Action item:
Copy out each line of the data that holds the word "track".

(Data entries)
Content starts
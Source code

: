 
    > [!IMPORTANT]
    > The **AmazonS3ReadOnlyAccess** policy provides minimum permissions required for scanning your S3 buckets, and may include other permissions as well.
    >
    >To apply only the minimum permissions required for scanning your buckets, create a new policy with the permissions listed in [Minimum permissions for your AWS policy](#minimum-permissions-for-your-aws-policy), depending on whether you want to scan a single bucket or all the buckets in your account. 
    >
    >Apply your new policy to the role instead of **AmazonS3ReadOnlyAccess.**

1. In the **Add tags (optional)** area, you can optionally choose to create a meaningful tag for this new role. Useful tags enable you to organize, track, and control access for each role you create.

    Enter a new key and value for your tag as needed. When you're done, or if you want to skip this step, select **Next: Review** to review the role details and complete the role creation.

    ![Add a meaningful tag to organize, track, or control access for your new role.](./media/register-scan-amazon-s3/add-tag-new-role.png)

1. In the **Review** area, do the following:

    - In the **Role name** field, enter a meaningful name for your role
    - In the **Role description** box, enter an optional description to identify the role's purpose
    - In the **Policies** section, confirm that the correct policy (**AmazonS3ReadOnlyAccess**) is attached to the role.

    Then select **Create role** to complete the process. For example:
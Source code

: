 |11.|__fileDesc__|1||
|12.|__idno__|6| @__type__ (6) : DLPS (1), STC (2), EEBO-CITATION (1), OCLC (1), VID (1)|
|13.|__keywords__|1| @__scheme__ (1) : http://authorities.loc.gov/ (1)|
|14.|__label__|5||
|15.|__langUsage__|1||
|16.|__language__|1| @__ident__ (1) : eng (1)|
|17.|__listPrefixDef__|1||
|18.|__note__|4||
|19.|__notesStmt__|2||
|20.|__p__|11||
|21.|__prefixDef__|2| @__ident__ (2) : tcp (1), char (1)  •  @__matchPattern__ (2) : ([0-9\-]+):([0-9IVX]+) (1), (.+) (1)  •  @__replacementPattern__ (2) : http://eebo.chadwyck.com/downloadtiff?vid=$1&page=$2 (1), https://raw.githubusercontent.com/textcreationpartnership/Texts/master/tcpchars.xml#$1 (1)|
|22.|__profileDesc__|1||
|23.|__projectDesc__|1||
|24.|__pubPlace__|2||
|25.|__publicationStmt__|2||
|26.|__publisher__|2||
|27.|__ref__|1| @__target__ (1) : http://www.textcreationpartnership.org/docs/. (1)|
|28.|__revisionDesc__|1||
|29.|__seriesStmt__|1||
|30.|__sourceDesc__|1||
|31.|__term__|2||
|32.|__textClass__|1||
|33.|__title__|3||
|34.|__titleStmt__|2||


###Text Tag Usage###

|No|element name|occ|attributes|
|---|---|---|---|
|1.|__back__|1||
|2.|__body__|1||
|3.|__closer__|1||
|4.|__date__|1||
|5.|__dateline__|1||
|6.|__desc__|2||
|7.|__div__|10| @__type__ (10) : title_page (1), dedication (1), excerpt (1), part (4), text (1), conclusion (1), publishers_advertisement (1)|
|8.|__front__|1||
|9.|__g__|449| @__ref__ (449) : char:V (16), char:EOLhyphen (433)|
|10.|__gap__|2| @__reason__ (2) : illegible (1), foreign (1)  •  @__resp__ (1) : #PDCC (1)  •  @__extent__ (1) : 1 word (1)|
Content ends
Content starts
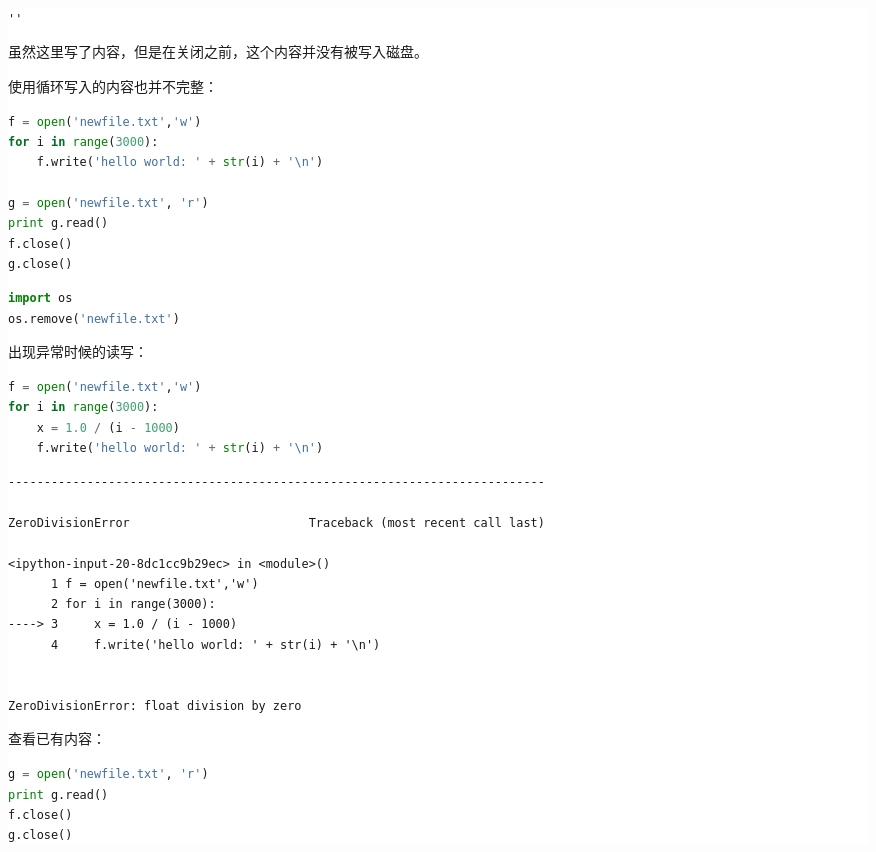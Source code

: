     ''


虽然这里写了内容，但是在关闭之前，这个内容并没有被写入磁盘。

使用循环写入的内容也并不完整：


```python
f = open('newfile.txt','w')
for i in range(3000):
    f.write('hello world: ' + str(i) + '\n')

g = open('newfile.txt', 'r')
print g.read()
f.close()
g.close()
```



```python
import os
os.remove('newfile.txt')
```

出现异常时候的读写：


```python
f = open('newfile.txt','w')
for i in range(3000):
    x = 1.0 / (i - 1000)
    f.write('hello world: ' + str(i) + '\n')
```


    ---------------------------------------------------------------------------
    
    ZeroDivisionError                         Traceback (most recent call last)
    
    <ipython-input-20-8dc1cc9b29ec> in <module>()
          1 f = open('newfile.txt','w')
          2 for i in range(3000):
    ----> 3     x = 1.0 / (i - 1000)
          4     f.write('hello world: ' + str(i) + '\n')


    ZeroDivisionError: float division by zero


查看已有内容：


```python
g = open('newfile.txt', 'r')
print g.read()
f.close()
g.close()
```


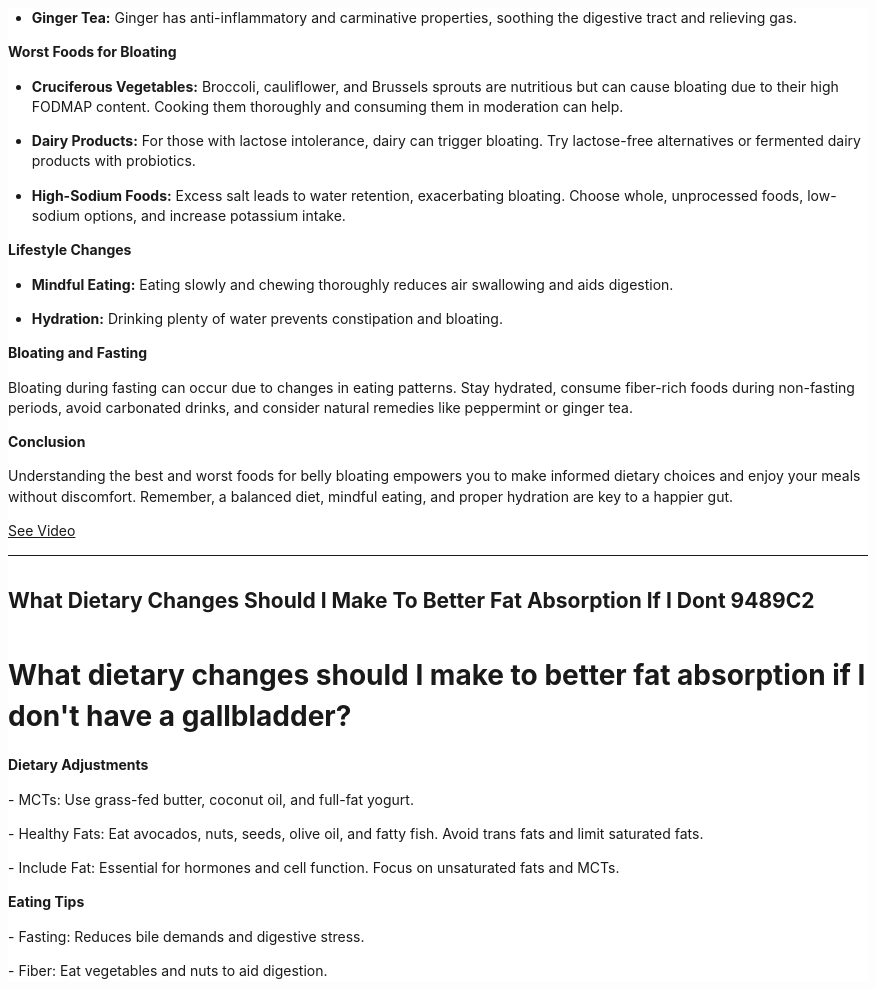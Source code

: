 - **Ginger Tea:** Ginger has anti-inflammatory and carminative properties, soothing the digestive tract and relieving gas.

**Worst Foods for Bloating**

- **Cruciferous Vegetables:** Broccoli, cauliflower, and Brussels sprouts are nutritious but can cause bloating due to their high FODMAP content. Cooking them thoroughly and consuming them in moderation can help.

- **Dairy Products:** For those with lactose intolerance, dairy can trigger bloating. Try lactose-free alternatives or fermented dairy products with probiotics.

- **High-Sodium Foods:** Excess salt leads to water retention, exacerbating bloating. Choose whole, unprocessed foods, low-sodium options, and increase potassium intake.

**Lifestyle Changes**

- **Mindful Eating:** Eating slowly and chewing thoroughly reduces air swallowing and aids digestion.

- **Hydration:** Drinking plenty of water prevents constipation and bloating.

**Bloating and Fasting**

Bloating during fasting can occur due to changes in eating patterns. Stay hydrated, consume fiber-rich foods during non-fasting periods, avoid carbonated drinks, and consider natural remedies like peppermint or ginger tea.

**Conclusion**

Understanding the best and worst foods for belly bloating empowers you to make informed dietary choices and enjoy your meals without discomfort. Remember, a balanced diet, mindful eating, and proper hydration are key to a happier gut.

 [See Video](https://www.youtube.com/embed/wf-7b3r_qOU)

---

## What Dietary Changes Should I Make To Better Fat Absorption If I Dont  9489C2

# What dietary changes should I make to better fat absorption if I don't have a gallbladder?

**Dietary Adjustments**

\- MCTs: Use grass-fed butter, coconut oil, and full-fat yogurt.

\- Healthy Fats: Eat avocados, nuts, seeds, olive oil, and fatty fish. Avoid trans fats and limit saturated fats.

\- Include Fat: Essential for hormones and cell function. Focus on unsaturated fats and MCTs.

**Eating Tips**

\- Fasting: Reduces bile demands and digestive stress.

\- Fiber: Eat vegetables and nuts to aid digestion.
Content ends
Exercise response:
1. In the **Add tags (optional)** area, you can optionally choose to create a meaningful tag for this new role. Useful tags enable you to organize, track, and control access for each role you create.
    ![Add a meaningful tag to organize, track, or control access for your new role.](./media/register-scan-amazon-s3/add-tag-new-role.png)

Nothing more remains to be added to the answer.